The work was provided to the Gemeentemuseum under a signed loan agreement between Danh Vo and the Gemeentemuseum only. After the exhibition closed, Kreuk took it upon himself to intercept the Museum loan and block the return of Vo’s work from the Gemeentemuseum, by taking out an injunction that prevented the work from being transported back to Danh Vo. 12 months on, Danh Vo is still waiting for his artwork to be rightfully returned to him.
According to Vō’s counsel and the interim decision, that work shown at the Gemeentemuseum under a loan to that museum was Fiat Veritas, identified elsewhere in images of the exhibition as Fiat Veritas, et Pereart Mundus. Kreuk confirms that he has placed a lien on that work, pending the current legal action. He says that this is supported by the court’s decision in points 4.9 and 4.10 of the interim ruling that Fiat Veritas does not fulfill the provisions of their agreement that a new work would be made.
Going to the Secondary Market
Since news of the current lawsuit broke, much chatter has circulated regarding the $1.2 million in damages sought by Kreuk. In justifying the amount, Kreuk explains that, should Vō be unwilling to complete and deliver the piece Kreuk claims he commissioned, he wishes to purchase a similar piece on the secondary market. “The claim of $1.2 million is a proven reflection of the value in the secondary market and has nothing to do with profit losses,” Kreuk wrote to artnet News. Kreuk claims that he can back up that value with statements by secondary market dealers. He contends that the estimate could, in fact, be too low and that he may consider increasing his claim against the artist.

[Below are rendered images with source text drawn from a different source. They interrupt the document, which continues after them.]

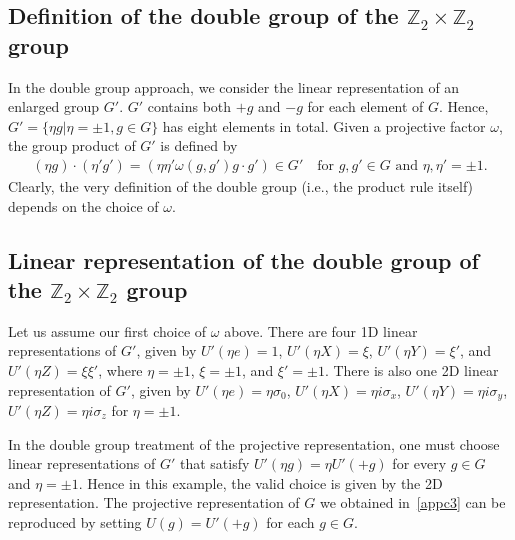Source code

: \documentclass[3p,preprint]{elsarticle}
\begin{document}
\subsection{Definition of the double group of the $\mathbb{Z}_2\times\mathbb{Z}_2$ group}
In the double group approach, we consider the linear representation of an enlarged group $G'$. $G'$ contains both $+g$ and $-g$ for each element of $G$. Hence, $G'=\{\eta g|\eta=\pm1,g\in G\}$ has eight elements in total. Given a projective factor $\omega$, the group product of $G'$ is defined by
\begin{eqnarray}
(\eta g)\cdot (\eta' g')=(\eta\eta'\omega(g,g')g\cdot g')\in G' \quad \text{for } g,g'\in G \text{ and }\eta,\eta'=\pm1.
\end{eqnarray}
Clearly, the very definition of the double group (i.e., the product rule itself) depends on the choice of $\omega$.

\subsection{Linear representation of the double group of the $\mathbb{Z}_2\times\mathbb{Z}_2$ group}
Let us assume our first choice of $\omega$ above.  There are four 1D linear representations of $G'$, given by $U'(\eta e)=1$, $U'(\eta X)=\xi$, $U'(\eta Y)=\xi'$, and $U'(\eta Z)=\xi\xi'$, where $\eta=\pm1$, $\xi=\pm1$, and $\xi'=\pm1$. There is also one 2D linear representation of $G'$, given by $U'(\eta e)=\eta\sigma_0$, $U'(\eta X)=\eta i\sigma_x$, $U'(\eta Y)=\eta i\sigma_y$, $U'(\eta Z)=\eta i\sigma_z$ for $\eta=\pm1$. 

In the double group treatment of the projective representation, one must choose linear representations of $G'$ that satisfy $U'(\eta g)=\eta U'(+g)$ for every $g\in G$ and $\eta=\pm1$. Hence in this example, the valid choice is given by the 2D representation. The projective representation of $G$ we obtained in~\ref{appc3} can be reproduced by setting $U(g)=U'(+g)$ for each $g\in G$.



\end{document}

The Rechtbank Rotterdam already decided on one point within the initial lawsuit, regarding L from the artist’s “Alphabet” series. According to the collector, that work, which he purchased and paid for through Galerie Bortolozzi, was delivered. He claims that he was later told that the work was in fact unfinished and was requested by Galerie Bortolozzi to return the work to Vō. Vō says that he wished to complete the work. Kreuk claims that up until the ruling the artist had not been willing to do so. Kreuk filed court proceedings, and according to an agreement provided to artnet News from May 19, 2014, signed by Kreuk, Vō, and Bortolozzi, the court decided in agreement with the signatories that the work would be completed and delivered by July 1 of this year. The agreement imposed an immediate fine of €40,000 (about $51,700) and additional fines of €2,000 (about $2,600) per day of delay up to €200,000 (about $258,000). Vō claims that these measures were instituted to “show my willingness to finish this work.” Kreuk denies this account of the circumstances and instead claims that the fine was imposed to force Vō to uphold the agreement. Kreuk says the work was delivered by July 1 as mandated. Vō’s legal representatives confirmed that the L work is no longer at issue in the suit.